Farnborough Dramatic Society has been entertaining the people of Farnborough Village and it’s surrounds for 75 years. Born in 1941 as a result of a Kent Education Committee evening class, the membership was largely sourced from the Farnborough Boys and Girls Clubs. The appointment of Dorothy St C Shadwell, a speech and drama teacher to run the class was, in the words of one founder member, “inspired!” She created the nucleus of what, in 1950, was officially named Farnborough Dramatic Society. During the early days, the group focussed on reading one act plays then performing them at social events for friends and groups. They advanced to three act plays and by the end of 1942 Miss Shadwell was sufficiently confident to put on their first public performance of a three-act play.

That production, in 1943, was Arnold Ridley’s ‘The Ghost Train’. Men and materials were scarce during the war, but FDS, ever resourceful, acquired grave digger’s boards from the local undertaker to extend the tiny stage and build the set, a series of light bulbs in coco tins became the footlights and two of the male parts were played by the ladies. ‘She was, as they say, “up and running!”. Productions remained at one a year throughout the 1940s, the in 1951 expanded to three. The society reduced to two between 1952-1960, before picking back up to three in 1961, which has continued to the present day.

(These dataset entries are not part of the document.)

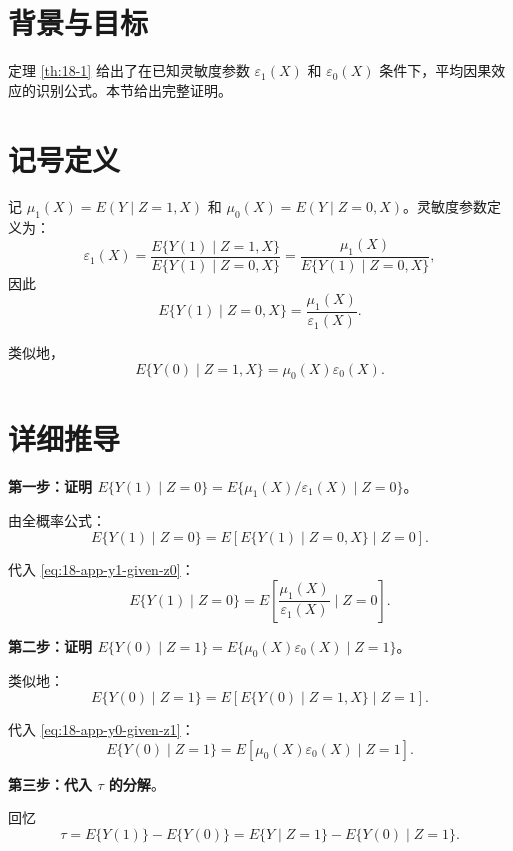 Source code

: \section{背景与目标}\label{sec:appendix-18-th1-bg}

定理 \ref{th:18-1} 给出了在已知灵敏度参数 $\varepsilon_1(X)$ 和 $\varepsilon_0(X)$ 条件下，平均因果效应的识别公式。本节给出完整证明。

\section{记号定义}\label{sec:appendix-18-th1-notation}

记 $\mu_1(X) = E(Y \mid Z=1, X)$ 和 $\mu_0(X) = E(Y \mid Z=0, X)$。灵敏度参数定义为：
\[
\varepsilon_1(X) = \frac{E\{Y(1) \mid Z=1, X\}}{E\{Y(1) \mid Z=0, X\}} = \frac{\mu_1(X)}{E\{Y(1) \mid Z=0, X\}} ,
\]
因此
\begin{equation}
E\{Y(1) \mid Z=0, X\} = \frac{\mu_1(X)}{\varepsilon_1(X)} .
\label{eq:18-app-y1-given-z0}
\end{equation}

类似地，
\begin{equation}
E\{Y(0) \mid Z=1, X\} = \mu_0(X)\varepsilon_0(X) .
\label{eq:18-app-y0-given-z1}
\end{equation}

\section{详细推导}\label{sec:appendix-18-th1-derivation}

\textbf{第一步：证明 $E\{Y(1) \mid Z=0\} = E\{\mu_1(X)/\varepsilon_1(X) \mid Z=0\}$}。

由全概率公式：
\[
E\{Y(1) \mid Z=0\} = E\left[E\{Y(1) \mid Z=0, X\} \mid Z=0\right] .
\]

代入 \cref{eq:18-app-y1-given-z0}：
\[
E\{Y(1) \mid Z=0\} = E\left[\frac{\mu_1(X)}{\varepsilon_1(X)} \mid Z=0\right] .
\]

\textbf{第二步：证明 $E\{Y(0) \mid Z=1\} = E\{\mu_0(X)\varepsilon_0(X) \mid Z=1\}$}。

类似地：
\[
E\{Y(0) \mid Z=1\} = E\left[E\{Y(0) \mid Z=1, X\} \mid Z=1\right] .
\]

代入 \cref{eq:18-app-y0-given-z1}：
\[
E\{Y(0) \mid Z=1\} = E\left[\mu_0(X)\varepsilon_0(X) \mid Z=1\right] .
\]

\textbf{第三步：代入 $\tau$ 的分解}。

回忆
\[
\tau = E\{Y(1)\} - E\{Y(0)\} = E\{Y \mid Z=1\} - E\{Y(0) \mid Z=1\} .
\]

In 1983, they revived ‘The Ghost Train; as their 100th production, coinciding with their 40th anniversary. Although none of the original cast members performed in the production, several appeared on stage at the final curtain call, to help celebrate that terrific milestone.

Farnborough Dramatic Society is first and foremost a family of friends with a mutual love of theatre and performance. The societies longest standing families the Abbotts and the Walkers have provided three generations of members to grace the Farnborough stage and are still going strong! Some past members have been so bitten by the theatrical bug, that they have gone on to turn professional and make it their careers. Peter Sowerbutts left in the mid 1970s and in 1979 took the lead in ‘The Mousetrap’ in the West End. Jill Burrington appeared in the West End in ‘Rainbow’ and toured ‘Shirley Valentine’ working extensively for impresario Bill Kenright. Lynda Goddard is a very successful singer and musician with several gold discs to her name, and Nic Gasson after more than 20 years with FDS, finally decided to turn professional in the mid 1990s and has since appeared on TV in ‘Doctors’ ‘EastEnders’ and ‘Merlin’, as well as sharing a TV advert with William Shatner!

The rest, however, enjoy squeezing this wonderful hobby in between day jobs and families.

That’s not to say they don’t have a competitive edge, especially when it comes to the Bromley Theatre Guild drama festival. FDS has been fortunate enough to win a number of awards over the years for acting, direction and stage presentation and indeed were outright winners in 2000 with their production of ‘On Golden Pond’. Nevertheless, they remain friendly with their fellow ‘am dram’ groups in Bromley and as well as past BTG combined shows, our members have trodden foreign boards on numerous occasions. And of course, likewise, other groups have returned the favour.

FDS is one big family and has on occasions, been the breeding ground for families! Eyes met across a crowded stage, romance, and then marriage follows! At least it did for Mr and Mrs Schofield, Mr and Mrs R Walker and Mr and Mrs Hollidge.

Nobody has ever counted how many actors have trodden the FDS boards. Some stayed for one play, others a great deal longer. Both Edna Walker and Wendy McDonnell have celebrated over 55 years of active membership, a truly astonishing achievement, rewarded in 2016 with the Bromley Theatre Guild Rosebowl for services to drama. The same year the society celebrated its 200th production with ‘The Enquiry’, a performance which saw every current member of the society taking a role.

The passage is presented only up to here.